It's not quite something for nothing, but the concept behind thin provisioning might occasionally seem like it....
Allocate 20 TB of disk volumes, when all you have is a 5 TB array? Sure. Snapshot a 2 TB volume, but only copy a few hundred gigabytes? No problem.
The premise behind thin provisioning is simple: You allocate a logical volume with a stated capacity, but only allocate physical disk blocks to it as they are occupied. So a server might think it has a 2 TB volume, but if it only puts 100 GB of data on it, the volume only occupies 100 GB on disk.
Thin provisioning was first popularised by relatively small companies like 3PAR, Compellent Technologies, LeftHand Networks (now owned by HP) and Pillar Data Systems on the hardware side, as well as SAN software developers such as DataCore and FalconStor. However, storage giants such as EMC (EMC plans to have virtual provisioning in all its disk arrays), HDS (HDS disk array can thin-provision other external storage systems) and IBM rolls out thin provisioning on SVC storage virtualisation devices) are now onboard with thin provisioning too.

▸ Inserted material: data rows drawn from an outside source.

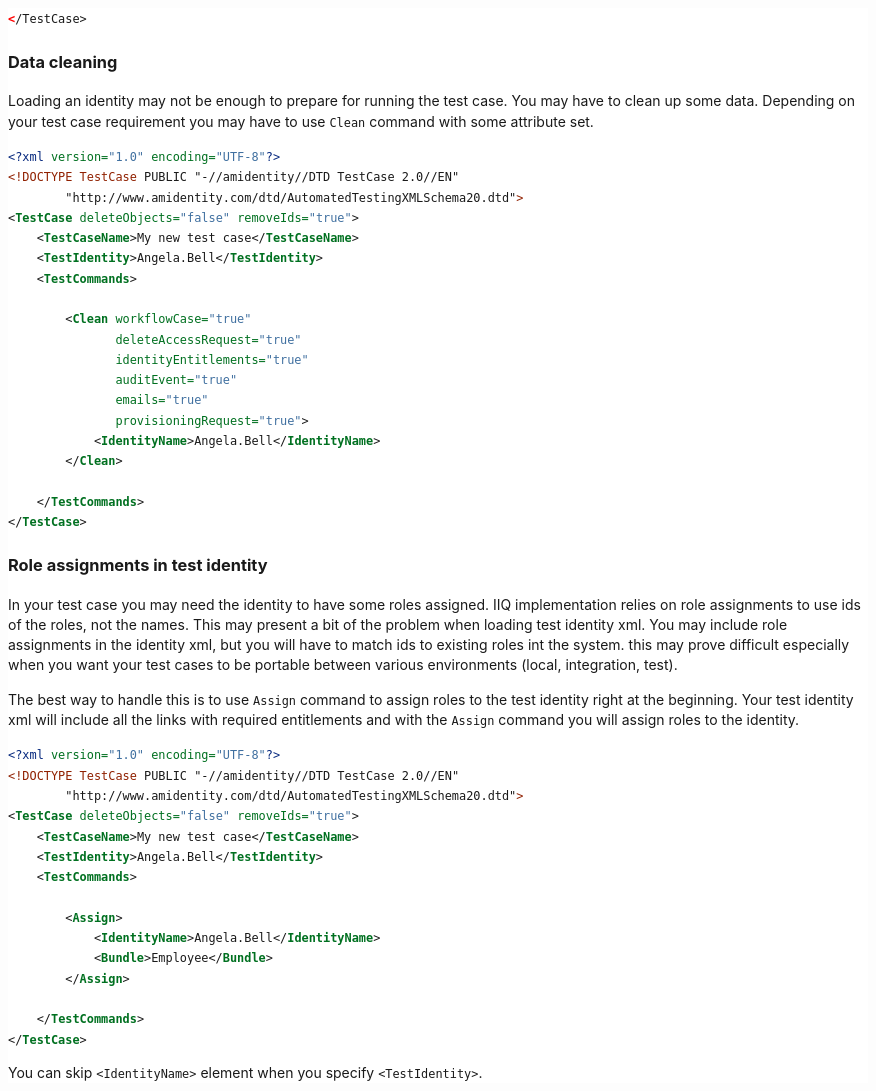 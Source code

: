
 ```xml
</TestCase>
```
### Data cleaning
Loading an identity may not be enough to prepare for running the test case. You may have to clean up some data.
Depending on your test case requirement you may have to use `Clean` command with some attribute set.

```xml
<?xml version="1.0" encoding="UTF-8"?>
<!DOCTYPE TestCase PUBLIC "-//amidentity//DTD TestCase 2.0//EN" 
        "http://www.amidentity.com/dtd/AutomatedTestingXMLSchema20.dtd">
<TestCase deleteObjects="false" removeIds="true">
    <TestCaseName>My new test case</TestCaseName>
    <TestIdentity>Angela.Bell</TestIdentity>
    <TestCommands>

        <Clean workflowCase="true"
               deleteAccessRequest="true"
               identityEntitlements="true"
               auditEvent="true"
               emails="true"
               provisioningRequest="true">
            <IdentityName>Angela.Bell</IdentityName>
        </Clean>

    </TestCommands>
</TestCase>
```

### Role assignments in test identity
In your test case you may need the identity to have some roles assigned. IIQ implementation relies on role assignments to use ids of the roles, not the names.
This may present a bit of the problem when loading test identity xml. 
You may include role assignments in the identity xml, but you will have to match ids to existing roles int the system. 
this may prove difficult especially when you want your test cases to be portable between various environments (local, integration, test).

The best way to handle this is to use `Assign` command to assign roles to the test identity right at the beginning.
Your test identity xml will include all the links with required entitlements and with the `Assign` command you will assign roles to the identity.
```xml
<?xml version="1.0" encoding="UTF-8"?>
<!DOCTYPE TestCase PUBLIC "-//amidentity//DTD TestCase 2.0//EN" 
        "http://www.amidentity.com/dtd/AutomatedTestingXMLSchema20.dtd">
<TestCase deleteObjects="false" removeIds="true">
    <TestCaseName>My new test case</TestCaseName>
    <TestIdentity>Angela.Bell</TestIdentity>
    <TestCommands>

        <Assign>
            <IdentityName>Angela.Bell</IdentityName>
            <Bundle>Employee</Bundle>
        </Assign>

    </TestCommands>
</TestCase>
```
You can skip `<IdentityName>` element when you specify `<TestIdentity>`.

Thin provisioning sits on top of virtualised storage -- disk capacity that has been converted to a pool of blocks by a storage controller that either lives in the SAN, such as the IBM SVC device, or inside the storage array itself. Blocks from the pool can then be assembled into logical disk volumes (LUNs) and provisioned to servers which use them as if they were locally attached drives.
Normally, if you provision a 1 TB LUN, it consumes 1 TB of blocks from the pool. However, servers and applications always need room for growth, so it's common to allocate at least twice as much storage capacity as they need. Add that up over dozens of servers, and a large amount of your expensive disk space is allocated. . .but empty.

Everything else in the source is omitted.